Confirman muerte de Octavio Dotel y de Rubby Pérez tras derrumbe de discoteca

El desplome del techo del local Jet Set ha dejado 58 muertos hasta el momento, incluyendo varias figuras públicas

Continúan las labores de rescate (Redes sociales)

15 minutos. Al menos 58 personas, entre ellas el exlanzador de Grandes Ligas Octavio Dotel y el merenguero Rubby Pérez, murieron en la madrugada de este martes luego de que se desplomara el techo de la discoteca Jet Set de Santo Domingo, República Dominicana.

Más de 160 personas resultaron heridas en el icónico club, entre ellos políticos, deportistas y otros que asistían a un concierto de merengue, informaron las autoridades.

Los equipos de rescate buscaban a posibles sobrevivientes entre los escombros del centro nocturno de un solo piso Jet Set, en Santo Domingo, afirmó Juan Manuel Méndez, director del Centro de Operaciones de Emergencia.

“Presumimos que muchos de ellos todavía están con vida y por eso las autoridades aquí presentes no vamos a desmayar hasta que no quede una sola persona debajo de esos escombros”, manifestó.

Casi 12 horas después de que el techo de la discoteca se desplomó sobre los asistentes, los equipos de rescate seguían sacando sobrevivientes de los escombros. En el lugar, los bomberos retiraban bloques de concreto roto y aserraban tablones de madera para usarlos como palancas para levantar escombros pesados mientras el ruido de los taladros que perforaban el concreto llenaba el aire.

El número confirmado de muertos llegó a 58, dijo Méndez a primera hora de la tarde. Anteriormente, las autoridades habían dicho que había al menos 160 personas heridas.

Confirman muerte de Octavio Dotel y de Rubby Pérez

Se reportó que Octavio Dotel, de 51 años, estuvo atrapado bajo los escombros durante aproximadamente 11 horas antes de ser localizado por los rescatistas. Más tarde fue declarado muerto en el Hospital de las Fuerzas Armadas.

El derecho dominicano lanzó 15 temporadas en las Grandes Ligas con 13 equipos.

Nelsy Cruz, gobernadora de la provincia noroccidental de Montecristi y hermana de Nelson Cruz, siete veces estrella del béisbol de las Grandes Ligas, fue una de las víctimas. Llamó al presidente Luis Abinader a las 12:49 de la madrugada diciendo que estaba atrapada y que el tejado se había derrumbado, según declaró a la prensa la primera dama, Raquel Abraje. Los funcionarios dijeron que Cruz murió más tarde en el hospital.

“Es una tragedia demasiado grande”, comentó Abraje con voz entrecortada.
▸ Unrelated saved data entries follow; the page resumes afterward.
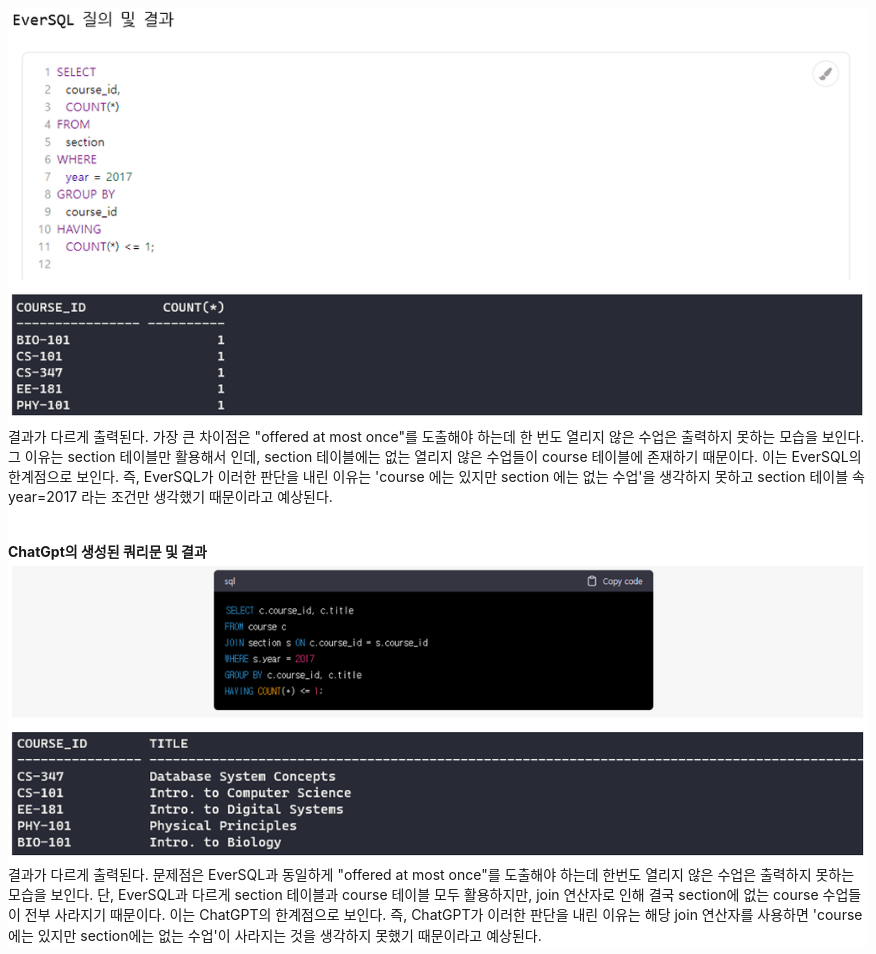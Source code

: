 ![.](./db_chat/018.png)  
결과가 다르게 출력된다. 가장 큰 차이점은 "offered at most once"를 도출해야 하는데 한 번도 열리지 않은 수업은 출력하지 못하는 모습을 보인다. 그 이유는 section 테이블만 활용해서 인데, section 테이블에는 없는 열리지 않은 수업들이 course 테이블에 존재하기 때문이다. 이는 EverSQL의 한계점으로 보인다.
즉, EverSQL가 이러한 판단을 내린 이유는 'course 에는 있지만 section 에는 없는 수업'을 생각하지 못하고 section 테이블 속 year=2017 라는 조건만 생각했기 때문이라고 예상된다.

\
**ChatGpt의 생성된 쿼리문 및 결과**  
![.](./db_chat/019.png)  
결과가 다르게 출력된다. 문제점은 EverSQL과 동일하게 "offered at most once"를 도출해야 하는데 한번도 열리지 않은 수업은 출력하지 못하는 모습을 보인다. 단, EverSQL과 다르게 section 테이블과 course 테이블 모두 활용하지만, join 연산자로 인해 결국 section에 없는 course 수업들이 전부 사라지기 때문이다. 이는 ChatGPT의 한계점으로 보인다.
즉, ChatGPT가 이러한 판단을 내린 이유는 해당 join 연산자를 사용하면 'course에는 있지만 section에는 없는 수업'이 사라지는 것을 생각하지 못했기 때문이라고 예상된다.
Entre las víctimas fatales también están la gobernadora de Montecristi, Nelsy Cruz (hermana del otrora grandeliga Nelson Cruz), el legislador Bray Vargas, y el cantante de merengue Rubby Pérez, quien se encontraba en plena actuación cuando el techo se desplomó, de acuerdo con las autoridades.

La hija de Pérez dijo que su papá fue encontrado entre los escombros gracias a “que se puso a cantar para que lo encontraran”.

En principio, las informaciones sobre el estado de salud del cantante eran contradictorias. Algunas personas cercanas a él decían que permanecía bajo los escombros, mientras que otros decían que se encontraba herido y hospitalizado en condición estable. Sin embargo, su muerte fue confirmada en la tarde de este martes.

Al parecer, el merenguero de 69 años fue sacado sin vida de los escombros, según confirmó pasadas las 5:00 de la tarde al Listín Diario el mánager Enriquito Paulino, su representante en Estados Unidos.

Abinader se presentó en el lugar de los hechos

La causa del derrumbe no estaba clara hasta el momento.

Jet Set emitió un comunicado diciendo que estaba cooperando con las autoridades. “La pérdida de vidas humanas nos deja en un estado de profundo dolor y consternación”, decía.

El presidente Abinader escribió en la red social X que todas las agencias de rescate están “trabajando incansablemente” para ayudar a los afectados.

“Lamentamos profundamente la tragedia ocurrida en la discoteca Jet Set. Hemos seguido el caso minuto a minuto desde que ocurrió”, afirmó.

Abinader llegó al lugar y abrazó a quienes buscaban a amigos y familiares, algunos con lágrimas corriendo por sus rostros.

En el exterior de un hospital al que fueron trasladados los heridos, una funcionaria leía en voz alta los nombres de los sobrevivientes mientras una multitud se agolpaba a su alrededor y gritaba los nombres de sus seres queridos.

Mientras tanto, decenas de personas se reunieron en el Instituto Nacional de Patología Forense, que proyectaba imágenes de las víctimas para que sus seres queridos pudieran identificarlas.